WHAT TO DO → Copy out each line from the material where the word "monitor" is found.

DATASET RECORDS →
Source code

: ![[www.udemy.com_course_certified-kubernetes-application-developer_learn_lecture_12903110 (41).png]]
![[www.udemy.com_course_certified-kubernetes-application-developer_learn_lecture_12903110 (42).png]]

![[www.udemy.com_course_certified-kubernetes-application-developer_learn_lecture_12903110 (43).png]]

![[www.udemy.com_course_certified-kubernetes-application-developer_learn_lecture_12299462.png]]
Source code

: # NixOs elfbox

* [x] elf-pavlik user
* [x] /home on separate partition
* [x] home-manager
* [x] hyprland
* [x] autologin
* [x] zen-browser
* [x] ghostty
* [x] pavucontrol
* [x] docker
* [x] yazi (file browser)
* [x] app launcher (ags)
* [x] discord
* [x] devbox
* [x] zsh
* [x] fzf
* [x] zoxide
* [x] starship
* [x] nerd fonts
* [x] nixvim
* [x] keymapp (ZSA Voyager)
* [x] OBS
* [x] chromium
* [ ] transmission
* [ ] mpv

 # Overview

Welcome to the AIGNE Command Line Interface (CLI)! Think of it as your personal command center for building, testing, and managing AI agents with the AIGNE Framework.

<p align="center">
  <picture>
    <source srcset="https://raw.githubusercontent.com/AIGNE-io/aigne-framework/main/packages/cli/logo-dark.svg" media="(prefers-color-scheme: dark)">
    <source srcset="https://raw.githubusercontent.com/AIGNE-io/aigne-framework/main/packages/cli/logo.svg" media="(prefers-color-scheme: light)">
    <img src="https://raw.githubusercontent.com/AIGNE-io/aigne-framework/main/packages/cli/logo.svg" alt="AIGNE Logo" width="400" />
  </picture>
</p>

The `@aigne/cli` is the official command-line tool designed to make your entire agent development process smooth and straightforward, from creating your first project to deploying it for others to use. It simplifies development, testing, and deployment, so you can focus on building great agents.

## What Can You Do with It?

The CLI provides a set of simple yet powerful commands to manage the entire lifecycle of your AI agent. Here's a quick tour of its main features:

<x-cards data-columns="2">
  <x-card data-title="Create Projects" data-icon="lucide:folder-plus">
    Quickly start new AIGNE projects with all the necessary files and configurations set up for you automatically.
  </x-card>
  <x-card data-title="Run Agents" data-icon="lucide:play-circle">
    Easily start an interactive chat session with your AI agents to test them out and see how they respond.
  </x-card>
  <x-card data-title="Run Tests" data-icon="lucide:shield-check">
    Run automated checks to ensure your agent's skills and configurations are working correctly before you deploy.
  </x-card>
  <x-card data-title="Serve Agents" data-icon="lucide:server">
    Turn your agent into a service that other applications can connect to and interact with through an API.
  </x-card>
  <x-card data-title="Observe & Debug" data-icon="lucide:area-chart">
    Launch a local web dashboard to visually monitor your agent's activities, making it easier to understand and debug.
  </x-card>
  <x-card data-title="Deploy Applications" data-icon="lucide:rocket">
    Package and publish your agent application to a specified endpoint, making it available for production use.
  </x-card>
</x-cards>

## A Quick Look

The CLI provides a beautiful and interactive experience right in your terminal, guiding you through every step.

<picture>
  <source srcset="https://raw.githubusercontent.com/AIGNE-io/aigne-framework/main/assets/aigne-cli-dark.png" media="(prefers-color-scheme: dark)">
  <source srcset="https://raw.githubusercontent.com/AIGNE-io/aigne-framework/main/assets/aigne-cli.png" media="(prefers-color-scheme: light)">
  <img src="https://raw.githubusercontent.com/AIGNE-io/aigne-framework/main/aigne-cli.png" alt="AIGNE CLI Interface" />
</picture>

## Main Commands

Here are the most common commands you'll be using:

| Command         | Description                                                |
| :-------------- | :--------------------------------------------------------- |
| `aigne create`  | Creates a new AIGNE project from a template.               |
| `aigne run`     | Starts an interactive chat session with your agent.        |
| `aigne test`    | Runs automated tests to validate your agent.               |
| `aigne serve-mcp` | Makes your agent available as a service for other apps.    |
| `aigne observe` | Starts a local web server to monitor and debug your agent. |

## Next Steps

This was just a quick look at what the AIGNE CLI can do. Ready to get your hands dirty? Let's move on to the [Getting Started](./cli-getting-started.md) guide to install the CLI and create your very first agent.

RESULT OF THE EXERCISE →
    Launch a local web dashboard to visually monitor your agent's activities, making it easier to understand and debug.
| `aigne observe` | Starts a local web server to monitor and debug your agent. |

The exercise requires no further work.